Authors: R.F. Delderfield

The Dreaming Suburb (68 page)

BOOK: The Dreaming Suburb
6.09Mb size Format: txt, pdf, ePub
ads

“No, Boxer, let's leave it for the Frogs. The poor baskets can do with it, I reckon!”

And so they rambled their way along the coast, heading due west into Brittany, where their astonishing luck held, and they were able to jump a coal-barge on the point of putting out for Falmouth.

Jim gasped when he came in and saw them wolfing food in the kitchen that night Then, with a great bound, he jumped to embrace them, thumping their backs, and pummelling them as he had never done when they were children. After he had coaxed some of the details of their escape from them, he refused their invitation to go down to the local and celebrate, but went instead, across the meadow, and into Manor Wood, taking the winding path to the lake in front of the old house.

Strike, the retriever, pottered along in his wake, too old now, and too blind, to chase sticks and imaginary rabbits.

It was dusk when man and dog returned, and as he crossed the Avenue, Jim saw a pipe glowing at the gate of Number Twenty-Two, and paused to exchange a word with Harold Godbeer, who was standing there in his shirtsleeves, looking down into the crescent.

The two men had never been intimate, in spite of living next-door to one another for more than twenty years.

In the past Jim had always thought of Harold as a “typical bourgeois”, but that was in his agitating days, before he really understood the word.
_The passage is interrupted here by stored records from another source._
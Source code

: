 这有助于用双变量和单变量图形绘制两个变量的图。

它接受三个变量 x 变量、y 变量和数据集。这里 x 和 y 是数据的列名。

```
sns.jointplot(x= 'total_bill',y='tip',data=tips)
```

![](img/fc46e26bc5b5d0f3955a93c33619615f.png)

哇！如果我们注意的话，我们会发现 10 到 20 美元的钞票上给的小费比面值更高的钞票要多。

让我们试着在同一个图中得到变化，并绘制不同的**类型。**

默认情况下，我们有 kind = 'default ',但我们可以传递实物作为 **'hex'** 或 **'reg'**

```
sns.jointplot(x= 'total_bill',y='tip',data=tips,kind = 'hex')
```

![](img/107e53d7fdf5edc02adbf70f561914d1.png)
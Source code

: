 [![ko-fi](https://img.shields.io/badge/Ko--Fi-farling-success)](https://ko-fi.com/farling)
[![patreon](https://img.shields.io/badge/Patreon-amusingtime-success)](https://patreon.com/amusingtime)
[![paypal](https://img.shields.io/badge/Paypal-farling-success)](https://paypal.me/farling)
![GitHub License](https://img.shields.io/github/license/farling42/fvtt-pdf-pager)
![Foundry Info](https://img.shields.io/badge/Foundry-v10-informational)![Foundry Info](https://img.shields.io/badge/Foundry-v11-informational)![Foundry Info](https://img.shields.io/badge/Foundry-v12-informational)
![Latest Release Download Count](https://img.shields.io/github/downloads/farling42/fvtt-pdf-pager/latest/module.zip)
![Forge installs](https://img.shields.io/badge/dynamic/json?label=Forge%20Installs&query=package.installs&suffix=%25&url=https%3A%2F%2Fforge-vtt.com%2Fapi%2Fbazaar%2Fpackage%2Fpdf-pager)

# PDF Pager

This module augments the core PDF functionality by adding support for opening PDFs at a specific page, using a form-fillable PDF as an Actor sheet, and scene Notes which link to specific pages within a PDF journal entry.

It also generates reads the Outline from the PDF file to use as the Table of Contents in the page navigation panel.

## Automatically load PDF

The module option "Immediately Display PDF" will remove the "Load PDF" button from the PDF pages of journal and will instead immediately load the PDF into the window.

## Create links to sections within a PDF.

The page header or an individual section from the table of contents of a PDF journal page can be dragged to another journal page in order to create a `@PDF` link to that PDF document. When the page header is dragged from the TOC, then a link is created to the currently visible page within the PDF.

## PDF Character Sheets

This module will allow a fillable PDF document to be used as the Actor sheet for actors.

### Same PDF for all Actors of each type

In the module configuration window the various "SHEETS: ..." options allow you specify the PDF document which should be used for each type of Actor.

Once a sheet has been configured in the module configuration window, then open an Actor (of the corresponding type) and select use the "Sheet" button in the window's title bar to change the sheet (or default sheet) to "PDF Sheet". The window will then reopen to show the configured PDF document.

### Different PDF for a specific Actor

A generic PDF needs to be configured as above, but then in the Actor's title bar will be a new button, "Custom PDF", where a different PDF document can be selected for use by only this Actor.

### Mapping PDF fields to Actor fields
Now he thought of him as a little dull and stuffy, and would have written him down in committee-meeting jargon as “typically white-collar”.

For his part Harold had always thought of Jim as a rather dangerous fellow. Ten years ago he too would have had his labels ready, and would have classified him “Red”, or “Bolshie”. But ready-made labels were not as reliable as they had once been, and now he would have preferred to describe his neighbour merely as “a steady chap, but Left Wing”.

“I just wanted to say how delighted I was about your boys,” he told Jim. “My word, but they must have had some terrible experiences over there!”

Yes, said Jim, they had, and were probably a great deal luckier than they realised. It was an obvious, and a civil reply, but as he said it Jim found himself drawn towards this peaky-faced little man, who had been such an inoffensive neighbour for so long, and because he was feeling uplifted by the miraculous return of the twins his natural reserve lost its topmost crust, and he felt closer to Harold than he had ever felt over the years.

Leaning on his front gate he showed a disposition to chat.

“What do you make of it all, Godbeer?” he began. “Pretty frightening, isn't it?”

Harold said nothing for a moment, but sucked his pipe, while he endeavoured to adjust himself to Jim's unexpected cordiality.

“Well, I'm not as worried as I
was,
old man,” he said at length. “No, I'm not
nearly
as worried as I was!”

Jim was mildly surprised. He would have imagined Harold Godbeer to be the type of man who had helped to keep the muddlers in power for so long between the wars, and who was therefore quite incapable of facing up to the liquidation of the British Empire, and the collapse of civilisation as they both knew it. He would have wagered a pound note that, throughout the past winter, his neighbour had slept serenely on the ramparts of the Maginot Line, and was now flouder-ing hopelessly in a welter of terrifying possibilities. Nevertheless he recognised, from Harold's tone, that this was not so.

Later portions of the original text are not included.